Rompre un contrat, c’est toujours moche. Y ajouter le mensonge et la duplicité, c’est encore pire, et a fortiori entre alliés. L’annonce il y a quelques jours par l’Australie de l’abandon du contrat signé en 2019 avec la France sur la vente de 12 sous-marins conventionnels pour une alliance avec les Etats-Unis et le Royaume-Uni n’est pas seulement une décision commercialement choquante, c’est un camouflet diplomatique d’une grande violence et d’une rare indignité. Cela veut dire que la parole de l’Australie ne vaut rien et que son Premier ministre est un vulgaire menteur. Notre pays a été trompé et abusé. Monsieur Morrison avait été reçu par le Président Emmanuel Macron à Paris en juin dernier. Il n’avait pipé mot. Il y a quelques semaines encore, à la fin août, ses Ministres de la Défense et des Affaires étrangères s’étaient réunis avec leurs homologues français et le programme sous-marin consécutif au contrat de 2019 était à l’agenda des échanges. Eux aussi n’avaient rien dit. Or, l’on sait maintenant que c’est en réalité depuis des mois que le gouvernement australien préparait un partenariat avec les Etats-Unis et les Britanniques, aux termes de laquelle Lockheed Martin fournira des sous-marins désormais nucléaires à la marine australienne. Exit Naval Group, exit la France, exit le « contrat du siècle ».

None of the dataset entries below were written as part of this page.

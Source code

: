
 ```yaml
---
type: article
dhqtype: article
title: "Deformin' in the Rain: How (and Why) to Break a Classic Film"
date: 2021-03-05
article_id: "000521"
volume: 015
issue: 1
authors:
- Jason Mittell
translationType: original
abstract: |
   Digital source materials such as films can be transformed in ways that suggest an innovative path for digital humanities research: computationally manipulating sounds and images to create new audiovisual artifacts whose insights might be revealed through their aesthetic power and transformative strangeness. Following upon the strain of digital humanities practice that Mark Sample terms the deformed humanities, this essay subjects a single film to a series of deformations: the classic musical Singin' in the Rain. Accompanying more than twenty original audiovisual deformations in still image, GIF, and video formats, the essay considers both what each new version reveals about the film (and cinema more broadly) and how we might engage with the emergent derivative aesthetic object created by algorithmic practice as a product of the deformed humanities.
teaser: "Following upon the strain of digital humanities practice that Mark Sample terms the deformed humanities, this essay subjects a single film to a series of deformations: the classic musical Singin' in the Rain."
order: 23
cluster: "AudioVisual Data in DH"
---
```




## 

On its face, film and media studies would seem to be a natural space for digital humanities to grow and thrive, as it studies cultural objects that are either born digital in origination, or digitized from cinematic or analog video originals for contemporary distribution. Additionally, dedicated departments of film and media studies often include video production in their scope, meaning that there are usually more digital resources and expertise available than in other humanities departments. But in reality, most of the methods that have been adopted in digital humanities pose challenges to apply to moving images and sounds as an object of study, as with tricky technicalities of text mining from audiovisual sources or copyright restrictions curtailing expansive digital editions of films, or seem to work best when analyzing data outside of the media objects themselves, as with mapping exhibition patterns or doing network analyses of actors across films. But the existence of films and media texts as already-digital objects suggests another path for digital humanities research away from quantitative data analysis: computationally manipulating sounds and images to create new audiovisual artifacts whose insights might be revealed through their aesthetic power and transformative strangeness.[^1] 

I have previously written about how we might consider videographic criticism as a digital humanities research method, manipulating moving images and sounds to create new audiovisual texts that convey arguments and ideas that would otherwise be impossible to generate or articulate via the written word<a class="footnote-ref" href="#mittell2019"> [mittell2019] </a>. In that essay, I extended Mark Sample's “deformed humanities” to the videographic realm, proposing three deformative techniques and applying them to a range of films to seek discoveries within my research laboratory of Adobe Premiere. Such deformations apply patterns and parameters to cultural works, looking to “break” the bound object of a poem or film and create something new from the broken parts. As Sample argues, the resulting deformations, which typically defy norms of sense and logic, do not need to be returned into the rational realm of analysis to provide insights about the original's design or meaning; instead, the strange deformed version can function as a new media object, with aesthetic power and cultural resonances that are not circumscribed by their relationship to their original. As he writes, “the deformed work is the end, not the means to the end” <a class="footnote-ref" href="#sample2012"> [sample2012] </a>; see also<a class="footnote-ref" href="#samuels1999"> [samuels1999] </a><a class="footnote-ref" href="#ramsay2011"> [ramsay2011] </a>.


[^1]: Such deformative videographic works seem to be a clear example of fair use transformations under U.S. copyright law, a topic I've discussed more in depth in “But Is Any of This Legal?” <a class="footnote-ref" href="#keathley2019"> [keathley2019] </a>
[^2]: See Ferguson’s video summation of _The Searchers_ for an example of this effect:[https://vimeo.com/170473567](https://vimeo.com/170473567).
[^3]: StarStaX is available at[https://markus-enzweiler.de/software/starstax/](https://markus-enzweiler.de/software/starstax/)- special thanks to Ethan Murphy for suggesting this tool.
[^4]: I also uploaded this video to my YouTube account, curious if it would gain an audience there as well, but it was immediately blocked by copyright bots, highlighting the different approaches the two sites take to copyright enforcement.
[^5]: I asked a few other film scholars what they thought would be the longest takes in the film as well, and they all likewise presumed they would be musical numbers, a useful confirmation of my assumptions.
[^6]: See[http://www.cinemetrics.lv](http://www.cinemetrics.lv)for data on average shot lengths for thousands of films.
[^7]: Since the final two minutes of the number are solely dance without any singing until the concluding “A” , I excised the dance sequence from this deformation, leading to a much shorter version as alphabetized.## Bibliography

J’étais encore à l’Assemblée nationale lorsque l’annonce de ce contrat était intervenue. C’était pour notre pays et notre industrie de l’armement une excellente nouvelle. Je m’en étais réjoui. Je savais combien le gouvernement français s’était engagé pour la conquête de cet énorme marché, les investissements et les emplois qu’il y avait derrière cela. Je n’ignore certes rien de la Realpolitik qui existe dans les relations internationales, mais – sans doute vieux jeu – je crois aussi en le respect de la parole donnée et des obligations contractuelles, tout comme au respect que les membres d’une alliance se doivent en toutes circonstances entre eux. Il y a des choses qui ne se font pas. Ce n’est pas simplement l’Australie qui a dupé la France, ce sont aussi et surtout les Etats-Unis. J’avais voulu croire sincèrement que Joe Biden n’offrirait pas seulement un autre visage de son pays, mais aussi une autre politique, attentive à ses alliés et ouverte au multilatéralisme. Il n’en est tristement rien. C’est « America First », à peine ripoliné. Joe Biden a fait le choix d’humilier la France au nom des intérêts américains, assisté d’un Boris Johnson empressé, dont le fumeux slogan de « Global Britain » n’est finalement guère autre chose que d’être à la remorque de Washington par rejet de l’Europe.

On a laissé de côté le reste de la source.